图2 腐败希瓦氏菌固定U(Ⅵ)过程中U上清、U菌体和U系统随时间的变化Fig.2 Usupernatant, Ucells and Usystem in U(Ⅵ) immobilization process by Shewanella putrefaciens
NaHCO3-HNO3连续提取反应过程中腐败希瓦氏菌体的U(Ⅳ)和U(Ⅵ)含量的变化示于图3。由图3可知,UNaHCO3和UHNO3随时间的增加而增加,说明腐败希瓦氏菌至少可通过吸附/络合和还原两种方式固定U(Ⅵ)。菌体中的铀含量由最初的(0.89±0.09) mg/L增加到(20.70±0.71) mg/L,与上清液中U减少的浓度大体一致,表明溶液中的U(Ⅵ)已被腐败希瓦氏菌固定。在初始厌氧条件下(t<8 h时),UHNO3较低,这是由于腐败希瓦氏菌在反应初期对缺氧体系的适应性调整,还原率较低,而随着反应的进行表现出较好还原效果。UHNO3从最初的(0.11±0.03) mg/L增加到反应结束时的(4.02±0.38) mg/L。以上结果表明,腐败希瓦氏菌除吸附作用外还具有还原U(Ⅵ)的能力,可有效将地下水中的U(Ⅵ)还原为U(Ⅳ)。
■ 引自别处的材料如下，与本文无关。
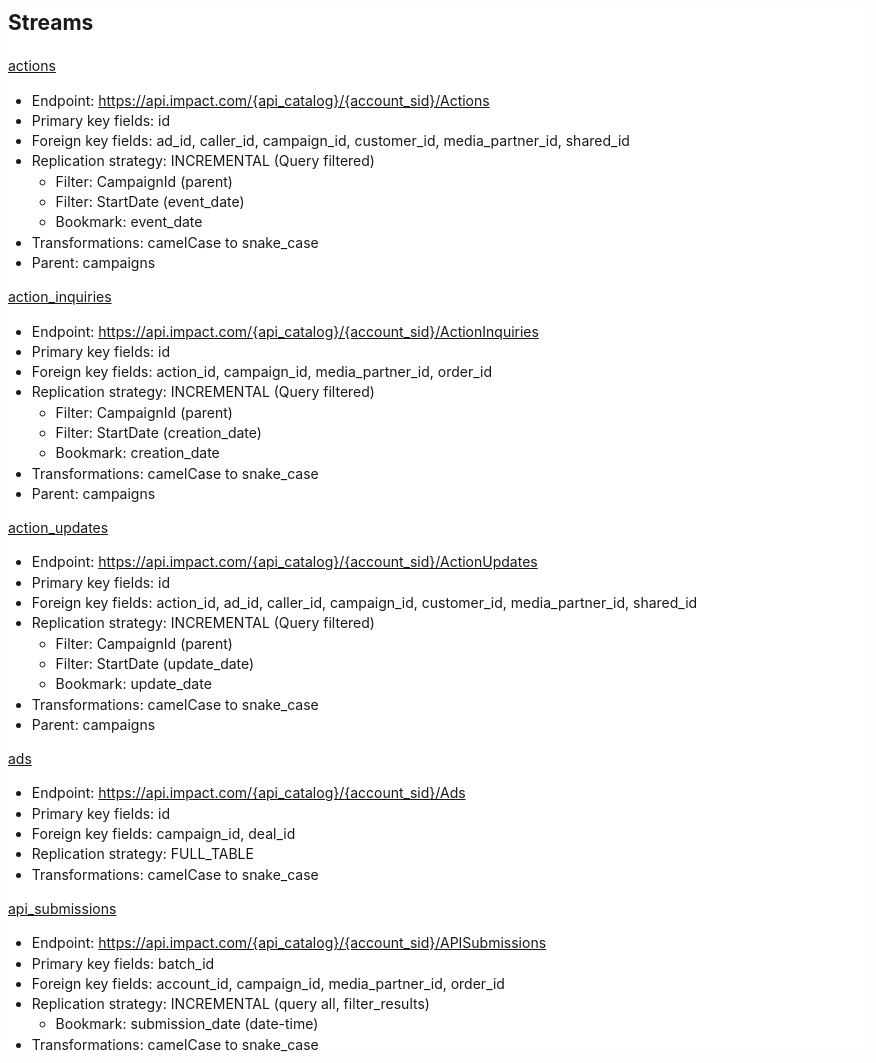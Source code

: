 
## Streams
[actions](https://developer.impact.com/default#operations-Actions-GetActions)
- Endpoint: https://api.impact.com/{api_catalog}/{account_sid}/Actions
- Primary key fields: id
- Foreign key fields: ad_id, caller_id, campaign_id, customer_id, media_partner_id, shared_id
- Replication strategy: INCREMENTAL (Query filtered)
  - Filter: CampaignId (parent)
  - Filter: StartDate (event_date)
  - Bookmark: event_date
- Transformations: camelCase to snake_case
- Parent: campaigns

[action_inquiries](https://developer.impact.com/default#operations-Action_Inquiries-GetActionInquiries)
- Endpoint: https://api.impact.com/{api_catalog}/{account_sid}/ActionInquiries
- Primary key fields: id
- Foreign key fields: action_id, campaign_id, media_partner_id, order_id
- Replication strategy: INCREMENTAL (Query filtered)
  - Filter: CampaignId (parent)
  - Filter: StartDate (creation_date)
  - Bookmark: creation_date
- Transformations: camelCase to snake_case
- Parent: campaigns

[action_updates](https://developer.impact.com/default#operations-Action_Updates-ListActionUpdates)
- Endpoint: https://api.impact.com/{api_catalog}/{account_sid}/ActionUpdates
- Primary key fields: id
- Foreign key fields: action_id, ad_id, caller_id, campaign_id, customer_id, media_partner_id, shared_id
- Replication strategy: INCREMENTAL (Query filtered)
  - Filter: CampaignId (parent)
  - Filter: StartDate (update_date)
  - Bookmark: update_date
- Transformations: camelCase to snake_case
- Parent: campaigns

[ads](https://developer.impact.com/default#operations-Ads-ListAds)
- Endpoint: https://api.impact.com/{api_catalog}/{account_sid}/Ads
- Primary key fields: id
- Foreign key fields: campaign_id, deal_id
- Replication strategy: FULL_TABLE
- Transformations: camelCase to snake_case

[api_submissions](https://developer.impact.com/default/documentation/Rest-Adv-v8#operations-API_Submissions-GetAPISubmissions)
- Endpoint: https://api.impact.com/{api_catalog}/{account_sid}/APISubmissions
- Primary key fields: batch_id
- Foreign key fields: account_id, campaign_id, media_partner_id, order_id
- Replication strategy: INCREMENTAL (query all, filter_results)
  - Bookmark: submission_date (date-time)
- Transformations: camelCase to snake_case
图3 腐败希瓦氏菌固定U(Ⅵ)过程中UNaHCO3和UHNO3随时间的变化Fig.3 UNaHCO3 and UHNO3 in U(Ⅵ) immobilization process by Shewanella putrefaciens
反应过程菌体中U(Ⅳ)/U(Ⅵ)比的变化示于图4。U(Ⅳ)/U(Ⅵ)比随时间的推移逐渐增加,表明随着反应的进行,腐败希瓦氏菌对U的还原活性逐步被激发。此外,还说明大多数U(Ⅵ)在还原成U(Ⅳ)之前先与腐败希瓦氏菌发生吸附反应,U(Ⅵ)与腐败希瓦氏菌的吸附反应较生物还原反应快得多。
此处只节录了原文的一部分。